# [Goal of the exercise]
Of the material below, only the lines from the line containing "This version will" down to the line containing "1. Gross Sales: [SQL" belong in the answer, written out exactly.

# [Excerpted records]

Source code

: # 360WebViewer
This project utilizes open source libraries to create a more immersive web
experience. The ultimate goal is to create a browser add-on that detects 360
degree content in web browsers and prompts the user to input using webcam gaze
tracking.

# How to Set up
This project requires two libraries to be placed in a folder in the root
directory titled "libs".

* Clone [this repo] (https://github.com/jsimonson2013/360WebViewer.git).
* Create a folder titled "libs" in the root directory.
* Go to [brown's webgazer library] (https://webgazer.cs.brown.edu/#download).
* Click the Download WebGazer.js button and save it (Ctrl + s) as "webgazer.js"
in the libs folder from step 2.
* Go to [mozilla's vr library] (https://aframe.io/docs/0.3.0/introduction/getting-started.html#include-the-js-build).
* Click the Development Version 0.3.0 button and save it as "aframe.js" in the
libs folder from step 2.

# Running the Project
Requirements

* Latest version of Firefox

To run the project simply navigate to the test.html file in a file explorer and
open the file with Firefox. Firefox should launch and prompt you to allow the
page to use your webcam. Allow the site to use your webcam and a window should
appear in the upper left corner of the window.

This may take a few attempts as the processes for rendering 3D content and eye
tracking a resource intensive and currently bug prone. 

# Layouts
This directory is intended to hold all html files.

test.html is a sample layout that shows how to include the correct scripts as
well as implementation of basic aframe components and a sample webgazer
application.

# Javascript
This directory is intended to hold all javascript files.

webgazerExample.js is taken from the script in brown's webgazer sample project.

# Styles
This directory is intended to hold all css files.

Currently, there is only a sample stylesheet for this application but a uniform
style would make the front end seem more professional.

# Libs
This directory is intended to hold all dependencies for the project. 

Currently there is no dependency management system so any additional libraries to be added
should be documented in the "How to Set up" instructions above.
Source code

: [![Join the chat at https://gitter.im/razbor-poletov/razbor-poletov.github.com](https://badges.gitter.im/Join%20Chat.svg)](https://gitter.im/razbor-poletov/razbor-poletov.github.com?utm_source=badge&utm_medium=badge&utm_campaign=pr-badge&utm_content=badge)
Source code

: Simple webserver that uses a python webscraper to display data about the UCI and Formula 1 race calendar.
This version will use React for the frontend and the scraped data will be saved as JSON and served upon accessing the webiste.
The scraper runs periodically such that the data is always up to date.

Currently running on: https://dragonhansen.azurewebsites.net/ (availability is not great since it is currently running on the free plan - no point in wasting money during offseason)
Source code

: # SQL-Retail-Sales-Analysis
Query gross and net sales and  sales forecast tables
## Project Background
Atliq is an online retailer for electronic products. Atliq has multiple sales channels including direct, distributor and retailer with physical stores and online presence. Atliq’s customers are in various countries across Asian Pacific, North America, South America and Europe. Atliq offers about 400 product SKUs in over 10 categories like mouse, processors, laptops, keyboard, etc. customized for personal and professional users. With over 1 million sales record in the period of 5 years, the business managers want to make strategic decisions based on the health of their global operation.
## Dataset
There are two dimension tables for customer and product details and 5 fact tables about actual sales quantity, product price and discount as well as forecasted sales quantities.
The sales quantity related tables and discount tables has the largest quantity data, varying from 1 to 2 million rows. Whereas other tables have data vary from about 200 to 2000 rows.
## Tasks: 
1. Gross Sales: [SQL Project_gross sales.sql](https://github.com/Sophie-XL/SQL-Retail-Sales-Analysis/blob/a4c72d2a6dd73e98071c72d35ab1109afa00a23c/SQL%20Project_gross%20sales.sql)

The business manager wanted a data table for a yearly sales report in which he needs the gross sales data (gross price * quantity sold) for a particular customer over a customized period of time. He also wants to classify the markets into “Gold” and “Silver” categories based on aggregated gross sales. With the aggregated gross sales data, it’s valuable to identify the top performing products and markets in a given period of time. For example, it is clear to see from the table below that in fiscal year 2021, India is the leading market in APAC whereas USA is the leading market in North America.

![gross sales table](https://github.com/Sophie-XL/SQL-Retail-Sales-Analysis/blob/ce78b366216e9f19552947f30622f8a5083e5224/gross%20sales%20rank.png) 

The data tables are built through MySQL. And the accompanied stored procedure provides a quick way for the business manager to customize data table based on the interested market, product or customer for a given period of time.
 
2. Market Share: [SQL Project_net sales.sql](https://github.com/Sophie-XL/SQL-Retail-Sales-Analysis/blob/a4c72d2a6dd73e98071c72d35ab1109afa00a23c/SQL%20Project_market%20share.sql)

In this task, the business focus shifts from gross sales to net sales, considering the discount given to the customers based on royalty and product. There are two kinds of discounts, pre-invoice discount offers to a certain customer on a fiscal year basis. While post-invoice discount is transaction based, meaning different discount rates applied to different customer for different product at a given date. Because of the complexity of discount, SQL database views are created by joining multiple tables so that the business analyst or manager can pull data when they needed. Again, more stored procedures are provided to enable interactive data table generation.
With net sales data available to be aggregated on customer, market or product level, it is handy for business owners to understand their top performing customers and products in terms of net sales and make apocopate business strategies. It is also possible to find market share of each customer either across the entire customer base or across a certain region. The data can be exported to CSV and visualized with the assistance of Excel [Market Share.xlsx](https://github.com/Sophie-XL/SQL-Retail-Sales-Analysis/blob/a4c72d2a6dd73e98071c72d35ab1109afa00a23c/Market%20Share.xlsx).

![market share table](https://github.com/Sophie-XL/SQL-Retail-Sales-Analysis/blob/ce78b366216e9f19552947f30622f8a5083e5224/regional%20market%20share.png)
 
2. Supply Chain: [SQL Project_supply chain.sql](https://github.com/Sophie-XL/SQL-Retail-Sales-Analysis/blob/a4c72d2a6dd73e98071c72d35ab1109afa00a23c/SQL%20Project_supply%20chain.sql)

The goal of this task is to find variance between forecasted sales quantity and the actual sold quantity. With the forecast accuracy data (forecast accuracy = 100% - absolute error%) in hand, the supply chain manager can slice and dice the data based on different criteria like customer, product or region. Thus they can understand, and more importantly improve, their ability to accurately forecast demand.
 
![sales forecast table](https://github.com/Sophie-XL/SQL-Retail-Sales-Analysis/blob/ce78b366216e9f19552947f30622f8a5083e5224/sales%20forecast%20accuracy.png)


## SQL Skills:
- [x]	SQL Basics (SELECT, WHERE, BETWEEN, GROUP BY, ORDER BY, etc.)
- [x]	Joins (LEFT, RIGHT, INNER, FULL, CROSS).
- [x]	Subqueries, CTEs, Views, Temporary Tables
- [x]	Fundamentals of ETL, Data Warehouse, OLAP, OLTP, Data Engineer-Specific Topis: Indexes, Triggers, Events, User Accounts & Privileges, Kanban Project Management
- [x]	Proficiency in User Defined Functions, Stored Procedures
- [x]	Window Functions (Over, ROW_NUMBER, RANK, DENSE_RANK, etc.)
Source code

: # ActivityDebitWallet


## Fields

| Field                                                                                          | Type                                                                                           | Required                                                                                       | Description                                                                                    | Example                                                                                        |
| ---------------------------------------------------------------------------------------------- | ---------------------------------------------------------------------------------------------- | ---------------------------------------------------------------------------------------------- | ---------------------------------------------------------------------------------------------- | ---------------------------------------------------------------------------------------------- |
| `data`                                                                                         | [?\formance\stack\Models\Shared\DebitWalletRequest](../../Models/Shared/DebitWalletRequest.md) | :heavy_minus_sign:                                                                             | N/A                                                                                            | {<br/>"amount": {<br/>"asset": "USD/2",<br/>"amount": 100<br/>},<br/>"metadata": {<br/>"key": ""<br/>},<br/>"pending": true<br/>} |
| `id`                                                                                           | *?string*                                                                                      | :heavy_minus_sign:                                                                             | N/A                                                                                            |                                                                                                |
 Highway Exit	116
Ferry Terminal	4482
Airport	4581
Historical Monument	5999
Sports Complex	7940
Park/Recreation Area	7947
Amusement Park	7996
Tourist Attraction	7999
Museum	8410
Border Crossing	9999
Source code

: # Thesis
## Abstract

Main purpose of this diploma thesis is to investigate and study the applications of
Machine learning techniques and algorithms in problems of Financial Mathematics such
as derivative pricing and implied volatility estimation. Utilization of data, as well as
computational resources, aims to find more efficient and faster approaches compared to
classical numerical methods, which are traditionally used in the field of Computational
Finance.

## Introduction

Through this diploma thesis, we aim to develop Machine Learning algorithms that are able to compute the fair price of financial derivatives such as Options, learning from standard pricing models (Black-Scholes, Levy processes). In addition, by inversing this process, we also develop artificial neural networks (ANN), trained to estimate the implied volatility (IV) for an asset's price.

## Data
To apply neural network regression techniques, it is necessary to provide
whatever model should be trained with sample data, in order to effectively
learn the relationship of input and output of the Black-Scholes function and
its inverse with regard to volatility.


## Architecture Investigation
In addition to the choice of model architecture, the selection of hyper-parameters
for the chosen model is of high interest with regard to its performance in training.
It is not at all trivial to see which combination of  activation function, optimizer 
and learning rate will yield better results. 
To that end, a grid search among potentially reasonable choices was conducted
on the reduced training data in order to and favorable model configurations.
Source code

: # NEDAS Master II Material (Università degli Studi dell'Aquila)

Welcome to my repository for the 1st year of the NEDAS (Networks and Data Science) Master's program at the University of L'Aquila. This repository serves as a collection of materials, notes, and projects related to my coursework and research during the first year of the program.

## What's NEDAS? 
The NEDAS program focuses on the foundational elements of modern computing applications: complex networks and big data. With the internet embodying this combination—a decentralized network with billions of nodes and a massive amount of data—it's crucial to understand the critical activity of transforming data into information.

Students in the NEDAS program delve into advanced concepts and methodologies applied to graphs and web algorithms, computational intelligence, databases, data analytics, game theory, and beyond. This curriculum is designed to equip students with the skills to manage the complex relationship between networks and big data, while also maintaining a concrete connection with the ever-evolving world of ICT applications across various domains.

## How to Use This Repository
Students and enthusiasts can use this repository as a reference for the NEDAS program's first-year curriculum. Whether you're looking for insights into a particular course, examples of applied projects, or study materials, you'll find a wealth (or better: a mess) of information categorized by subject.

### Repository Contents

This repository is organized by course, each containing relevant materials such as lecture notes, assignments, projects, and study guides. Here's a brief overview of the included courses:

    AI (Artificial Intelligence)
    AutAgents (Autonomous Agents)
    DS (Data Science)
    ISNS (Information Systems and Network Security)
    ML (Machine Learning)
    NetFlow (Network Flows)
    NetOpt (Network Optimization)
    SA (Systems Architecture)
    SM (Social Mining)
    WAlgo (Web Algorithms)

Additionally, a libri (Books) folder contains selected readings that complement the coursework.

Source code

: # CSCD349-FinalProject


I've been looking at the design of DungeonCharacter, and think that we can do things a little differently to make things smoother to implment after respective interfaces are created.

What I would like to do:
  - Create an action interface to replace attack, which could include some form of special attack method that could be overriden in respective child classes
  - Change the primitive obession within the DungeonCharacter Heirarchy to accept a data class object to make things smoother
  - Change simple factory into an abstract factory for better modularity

# [Answer box]
This version will use React for the frontend and the scraped data will be saved as JSON and served upon accessing the webiste.
The scraper runs periodically such that the data is always up to date.

Currently running on: https://dragonhansen.azurewebsites.net/ (availability is not great since it is currently running on the free plan - no point in wasting money during offseason)
Source code

: # SQL-Retail-Sales-Analysis
Query gross and net sales and  sales forecast tables
## Project Background
Atliq is an online retailer for electronic products. Atliq has multiple sales channels including direct, distributor and retailer with physical stores and online presence. Atliq’s customers are in various countries across Asian Pacific, North America, South America and Europe. Atliq offers about 400 product SKUs in over 10 categories like mouse, processors, laptops, keyboard, etc. customized for personal and professional users. With over 1 million sales record in the period of 5 years, the business managers want to make strategic decisions based on the health of their global operation.
## Dataset
There are two dimension tables for customer and product details and 5 fact tables about actual sales quantity, product price and discount as well as forecasted sales quantities.
The sales quantity related tables and discount tables has the largest quantity data, varying from 1 to 2 million rows. Whereas other tables have data vary from about 200 to 2000 rows.
## Tasks: 
1. Gross Sales: [SQL Project_gross sales.sql](https://github.com/Sophie-XL/SQL-Retail-Sales-Analysis/blob/a4c72d2a6dd73e98071c72d35ab1109afa00a23c/SQL%20Project_gross%20sales.sql)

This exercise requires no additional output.